We included children with acute vomiting and/ or diarrhea, aged 1 month to 5 years, who visited the ED of the Erasmus MC-Sophia, Rotterdam between May 2010 and December 2012. The Erasmus MC-Sophia is an inner-city pediatric university hospital, with annually 9000 children presenting at the ED [19]. About 35% of the ED population has chronic co-morbidity. [23] We excluded children with chronic diarrhea (>7 days), severe dehydration with hypovolemic shock, children with vomiting/diarrhea with a focus for another infectious disease (e.g., otitis media, urinary tract infection) and chronically ill children with complex needs.

Ethical approval for this study was obtained by the institutional review board (IRB) of the Erasmus MC. Informed consent was required and obtained from all parents (MEC-2008-071).

Standard of care: initial patient assessment and treatment

Following the standard of care, during the process of triage, trained nurses registered vital signs and weight, as well as signs and symptoms and risk factors for dehydration for all patients [24].

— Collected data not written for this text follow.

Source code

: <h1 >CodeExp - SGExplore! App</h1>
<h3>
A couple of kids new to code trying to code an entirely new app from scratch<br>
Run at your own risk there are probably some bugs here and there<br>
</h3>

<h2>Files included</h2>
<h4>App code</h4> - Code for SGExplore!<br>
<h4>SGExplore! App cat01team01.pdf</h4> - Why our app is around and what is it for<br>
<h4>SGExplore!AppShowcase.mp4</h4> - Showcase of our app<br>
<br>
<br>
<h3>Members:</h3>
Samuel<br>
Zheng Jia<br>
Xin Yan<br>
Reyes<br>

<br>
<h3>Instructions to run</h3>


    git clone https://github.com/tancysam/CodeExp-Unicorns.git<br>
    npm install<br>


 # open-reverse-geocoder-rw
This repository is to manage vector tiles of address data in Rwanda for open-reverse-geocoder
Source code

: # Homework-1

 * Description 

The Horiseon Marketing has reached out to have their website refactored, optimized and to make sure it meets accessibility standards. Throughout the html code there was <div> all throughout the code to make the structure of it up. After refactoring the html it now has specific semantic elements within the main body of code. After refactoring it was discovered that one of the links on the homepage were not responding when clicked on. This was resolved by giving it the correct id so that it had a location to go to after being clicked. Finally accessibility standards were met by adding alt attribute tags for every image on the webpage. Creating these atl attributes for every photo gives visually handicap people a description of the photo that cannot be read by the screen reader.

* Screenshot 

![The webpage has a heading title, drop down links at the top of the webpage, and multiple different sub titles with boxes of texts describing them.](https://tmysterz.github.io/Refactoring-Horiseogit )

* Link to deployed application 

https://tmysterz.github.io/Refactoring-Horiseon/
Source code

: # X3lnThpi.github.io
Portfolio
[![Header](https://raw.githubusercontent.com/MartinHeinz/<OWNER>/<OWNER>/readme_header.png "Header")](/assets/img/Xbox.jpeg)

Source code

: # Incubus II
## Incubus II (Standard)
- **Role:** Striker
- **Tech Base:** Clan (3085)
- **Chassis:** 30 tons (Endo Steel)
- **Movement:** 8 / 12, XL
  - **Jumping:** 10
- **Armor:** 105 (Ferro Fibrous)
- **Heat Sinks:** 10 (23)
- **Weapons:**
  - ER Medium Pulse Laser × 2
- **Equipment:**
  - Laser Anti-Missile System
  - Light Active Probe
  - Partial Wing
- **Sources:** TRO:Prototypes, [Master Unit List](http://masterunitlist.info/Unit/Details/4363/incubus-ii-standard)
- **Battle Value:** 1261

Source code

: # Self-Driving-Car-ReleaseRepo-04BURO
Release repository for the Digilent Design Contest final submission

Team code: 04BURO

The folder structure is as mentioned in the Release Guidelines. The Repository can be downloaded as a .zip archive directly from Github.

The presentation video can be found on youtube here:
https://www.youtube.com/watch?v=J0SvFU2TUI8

Patients randomized to usual care were evaluated by the attending physician who subsequently decided on further rehydration management based on the patients clinical assessment and estimated level of dehydration. Our current guidelines advised rehydration treatment of 10–20 ml/kg/h during the length of stay at ED, followed by parental guidance on fluid maintenance as well as treatment of ongoing losses was advised [8] If oral rehydration did not succeed due to refusal of oral intake ór persistent vomiting, secondly, rehydration by a nasogastric tube was started. As rehydration therapy already was mostly based on oral rehydration using ORS, they received ORS or any rehydration fluid as prescribed by the attending physician. Anti-emetics were not a part of our national guideline, as evidence on the use of ant-emetics, as well as on safety of ondansetron, was lacking. The guideline could be retrieved from the protocol server of the Erasmus MC website on initiative of the clinician.

The intervention

The clinical dehydration scale and current guidelines on treatment of AGE were incorporated in an electronic, easily accessible clinical decision support system, available at each desktop at the ED [10] (Fig. 1) [1, 13, 17, 25]. At the time, anti-emetics were not a part of our national guidelines, as evidence on the use of ant-emetics, as well as on safety of ondansetron, was lacking. Therefore, we did not incorporate it in our electronic clinical decision support system.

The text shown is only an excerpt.